Toutefois on était loin d’attendre le même sang-froid de la ranie Chanda, qui, pour son amant Lal-Sing, avait cent fois risqué sa vie et celle de son fils, versé tant de sang et vu massacrer presque sans regrets son frère et ses plus fidèles serviteurs. Aussi se garda-t-on de lui annoncer le jour même la double nouvelle de la déchéance et de l’éloignement de son favori. On commença par changer la garde du palais, composée de deux mille hommes qui lui étaient dévoués ; on la remplaça par des troupes sûres, choisies dans le parti opposé. Non content de cette précaution, on licencia toutes les milices qui formaient la garde de la reine et de Lal-Sing, on leur paya leur arriéré de solde, et on les fit sortir de la ville. Puis, le 4 au soir, M. Currie, le colonel Lawrence et les membres du nouveau ministère sikh se rendirent auprès de la reine et lui firent part des événemens de la journée précédente. La scène fut des plus dramatiques. Bondissant sur la couche où elle était assise et agitant un poignard, Ranie-Chanda appela d’abord sa garde pour courir sus aux Anglais et aux traîtres, comme elle désignait dans son langage énergique les nouveaux ministres ; puis, ne retrouvant plus autour d’elle les visages de ses condottieri, elle fondit en larmes et s’épancha en plaintes amères, qui rappelaient les imprécations d’Athalie surprise dans le temple.

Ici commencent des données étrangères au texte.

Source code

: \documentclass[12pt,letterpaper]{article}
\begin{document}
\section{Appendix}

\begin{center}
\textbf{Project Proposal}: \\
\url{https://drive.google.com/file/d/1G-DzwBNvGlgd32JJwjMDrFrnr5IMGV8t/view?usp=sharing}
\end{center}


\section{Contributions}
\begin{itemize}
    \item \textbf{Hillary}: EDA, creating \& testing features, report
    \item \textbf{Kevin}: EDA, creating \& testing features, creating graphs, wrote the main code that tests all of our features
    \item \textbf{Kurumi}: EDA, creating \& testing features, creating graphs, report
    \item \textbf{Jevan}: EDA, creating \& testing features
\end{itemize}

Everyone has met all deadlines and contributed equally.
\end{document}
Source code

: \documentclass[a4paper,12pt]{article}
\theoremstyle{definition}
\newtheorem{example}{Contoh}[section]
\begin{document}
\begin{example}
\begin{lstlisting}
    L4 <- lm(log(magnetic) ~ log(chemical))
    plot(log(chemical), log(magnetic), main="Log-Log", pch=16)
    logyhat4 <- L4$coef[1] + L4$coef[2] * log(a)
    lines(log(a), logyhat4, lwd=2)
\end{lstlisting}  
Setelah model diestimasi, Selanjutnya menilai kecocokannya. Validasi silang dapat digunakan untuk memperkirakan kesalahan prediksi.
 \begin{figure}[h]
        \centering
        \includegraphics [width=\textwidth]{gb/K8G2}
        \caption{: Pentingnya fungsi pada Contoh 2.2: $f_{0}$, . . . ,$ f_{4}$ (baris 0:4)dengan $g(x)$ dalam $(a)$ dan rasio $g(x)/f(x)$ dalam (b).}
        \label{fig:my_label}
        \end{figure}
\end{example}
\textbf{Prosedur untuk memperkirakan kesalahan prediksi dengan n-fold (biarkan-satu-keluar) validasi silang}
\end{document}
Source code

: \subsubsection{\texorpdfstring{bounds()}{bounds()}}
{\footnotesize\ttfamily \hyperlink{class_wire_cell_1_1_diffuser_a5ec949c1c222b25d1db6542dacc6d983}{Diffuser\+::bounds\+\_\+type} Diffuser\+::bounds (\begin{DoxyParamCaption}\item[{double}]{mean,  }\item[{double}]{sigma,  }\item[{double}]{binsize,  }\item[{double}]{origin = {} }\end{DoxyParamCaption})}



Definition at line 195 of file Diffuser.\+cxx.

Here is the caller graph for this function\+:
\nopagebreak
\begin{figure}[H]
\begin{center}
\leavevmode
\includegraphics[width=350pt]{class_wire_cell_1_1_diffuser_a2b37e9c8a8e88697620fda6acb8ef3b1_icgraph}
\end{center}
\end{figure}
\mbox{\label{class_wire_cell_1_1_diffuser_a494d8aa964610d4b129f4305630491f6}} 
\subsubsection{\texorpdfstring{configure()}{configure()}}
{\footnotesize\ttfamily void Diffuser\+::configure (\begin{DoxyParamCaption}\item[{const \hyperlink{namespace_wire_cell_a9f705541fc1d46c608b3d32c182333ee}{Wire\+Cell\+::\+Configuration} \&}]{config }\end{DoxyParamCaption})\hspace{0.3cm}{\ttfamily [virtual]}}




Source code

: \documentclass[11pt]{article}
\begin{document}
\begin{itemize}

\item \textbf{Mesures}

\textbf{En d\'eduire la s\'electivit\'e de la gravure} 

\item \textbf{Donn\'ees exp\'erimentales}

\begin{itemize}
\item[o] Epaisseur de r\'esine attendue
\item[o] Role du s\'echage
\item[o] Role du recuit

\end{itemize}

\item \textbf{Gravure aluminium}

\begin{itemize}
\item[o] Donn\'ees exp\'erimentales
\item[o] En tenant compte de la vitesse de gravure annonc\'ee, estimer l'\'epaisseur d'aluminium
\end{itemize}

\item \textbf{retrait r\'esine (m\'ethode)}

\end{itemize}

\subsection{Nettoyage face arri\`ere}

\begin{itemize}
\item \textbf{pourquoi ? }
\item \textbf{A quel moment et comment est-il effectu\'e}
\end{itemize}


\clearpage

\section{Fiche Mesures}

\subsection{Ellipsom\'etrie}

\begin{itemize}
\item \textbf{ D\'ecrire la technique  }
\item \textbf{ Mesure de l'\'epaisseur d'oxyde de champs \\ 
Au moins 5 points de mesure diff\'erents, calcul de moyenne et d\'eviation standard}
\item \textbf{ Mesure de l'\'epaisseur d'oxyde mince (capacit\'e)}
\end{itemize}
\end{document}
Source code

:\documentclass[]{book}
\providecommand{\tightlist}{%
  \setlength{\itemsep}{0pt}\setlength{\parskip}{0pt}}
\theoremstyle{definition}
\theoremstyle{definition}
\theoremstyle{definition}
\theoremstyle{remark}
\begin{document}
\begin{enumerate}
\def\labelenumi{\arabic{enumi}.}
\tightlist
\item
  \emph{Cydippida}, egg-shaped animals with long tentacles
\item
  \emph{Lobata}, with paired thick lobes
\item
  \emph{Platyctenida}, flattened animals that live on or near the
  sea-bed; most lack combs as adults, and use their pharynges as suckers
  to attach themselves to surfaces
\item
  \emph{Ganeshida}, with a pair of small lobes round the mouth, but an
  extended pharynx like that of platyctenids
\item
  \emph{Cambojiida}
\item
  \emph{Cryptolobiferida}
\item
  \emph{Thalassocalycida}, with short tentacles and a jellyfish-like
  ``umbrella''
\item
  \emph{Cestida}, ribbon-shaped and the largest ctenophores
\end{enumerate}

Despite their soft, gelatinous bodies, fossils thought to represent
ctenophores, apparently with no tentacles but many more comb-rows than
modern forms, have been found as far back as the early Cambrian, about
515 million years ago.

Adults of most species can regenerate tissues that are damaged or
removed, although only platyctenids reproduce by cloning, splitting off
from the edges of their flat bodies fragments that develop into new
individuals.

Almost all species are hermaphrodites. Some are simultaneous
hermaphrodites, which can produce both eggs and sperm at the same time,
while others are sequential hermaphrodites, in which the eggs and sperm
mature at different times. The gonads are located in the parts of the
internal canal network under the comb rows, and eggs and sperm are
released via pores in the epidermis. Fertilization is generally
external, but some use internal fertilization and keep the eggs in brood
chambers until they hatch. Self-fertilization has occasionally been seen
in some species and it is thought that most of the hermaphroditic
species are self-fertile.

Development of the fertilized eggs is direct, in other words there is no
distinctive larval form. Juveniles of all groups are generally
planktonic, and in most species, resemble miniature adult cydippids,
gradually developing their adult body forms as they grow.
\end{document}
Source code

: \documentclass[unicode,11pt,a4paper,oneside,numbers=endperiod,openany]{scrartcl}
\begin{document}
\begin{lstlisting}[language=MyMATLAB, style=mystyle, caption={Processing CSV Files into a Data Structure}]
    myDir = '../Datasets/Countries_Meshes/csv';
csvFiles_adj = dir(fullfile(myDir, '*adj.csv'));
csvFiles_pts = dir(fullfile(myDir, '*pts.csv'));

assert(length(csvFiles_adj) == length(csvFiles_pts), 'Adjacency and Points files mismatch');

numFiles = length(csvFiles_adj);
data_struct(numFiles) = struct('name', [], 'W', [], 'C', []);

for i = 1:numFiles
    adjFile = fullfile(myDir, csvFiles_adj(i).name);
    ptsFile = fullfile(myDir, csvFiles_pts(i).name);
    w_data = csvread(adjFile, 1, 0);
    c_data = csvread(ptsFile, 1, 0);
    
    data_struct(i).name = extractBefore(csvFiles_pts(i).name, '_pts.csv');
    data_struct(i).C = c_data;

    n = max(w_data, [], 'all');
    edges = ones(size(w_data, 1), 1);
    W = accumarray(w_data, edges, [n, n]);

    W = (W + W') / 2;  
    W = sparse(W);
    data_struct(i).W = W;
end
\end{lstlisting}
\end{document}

Un nouveau gouvernement était ainsi installé à Lahore sans effusion de sang ; mais il n’avait pas encore eu le temps de se reconnaître, lorsque le chargé d’affaires britannique lui communiqua, de la part de lord Hardinge, la nécessité où se trouvait le gouvernement anglais de retirer dans le courant du même mois (le mois de décembre) ses troupes du Penjaub, conformément aux stipulations du traité du 9 mars 1846. Cette déclaration, bien qu’elle ne fût pas inattendue, fut reçue comme un coup de foudre par les chefs sikhs, qui ne voyaient aucun espoir de se maintenir ou même d’échapper à une anarchie sanglante et peut-être à un massacre général, du moment où l’armée anglaise cesserait de contenir par sa présence les mauvaises passions de la soldatesque et de la populace. Le 13, ils firent une première offre au chargé d’affaires britannique, lui demandant de prolonger, de fixer même son séjour à Lahore, sous la protection d’un petit corps de troupes anglaises que le gouvernement sikh s’engagerait à solder. Cette offre fut immédiatement et péremptoirement rejetée par lord Hardinge, comme tendant à amener l’état de choses qui s’était déjà produit dans les royaumes d’Onde et d’Hyderabad, où les gouvernemens indigènes, assurés de l’impunité, tyrannisaient impitoyablement leurs sujets.

Le 14, un régiment anglais se mit en route pour Firozepour, et les autres corps reçurent l’ordre de se tenir prêts à marcher dans la même direction. Ces démonstrations ne laissaient aucun doute sur l’intention du gouverneur-général. Le ministère sikh convoqua dès-lors une assemblée de tous les chefs qui avaient encore quelque chose à perdre dans de nouvelles commotions civiles.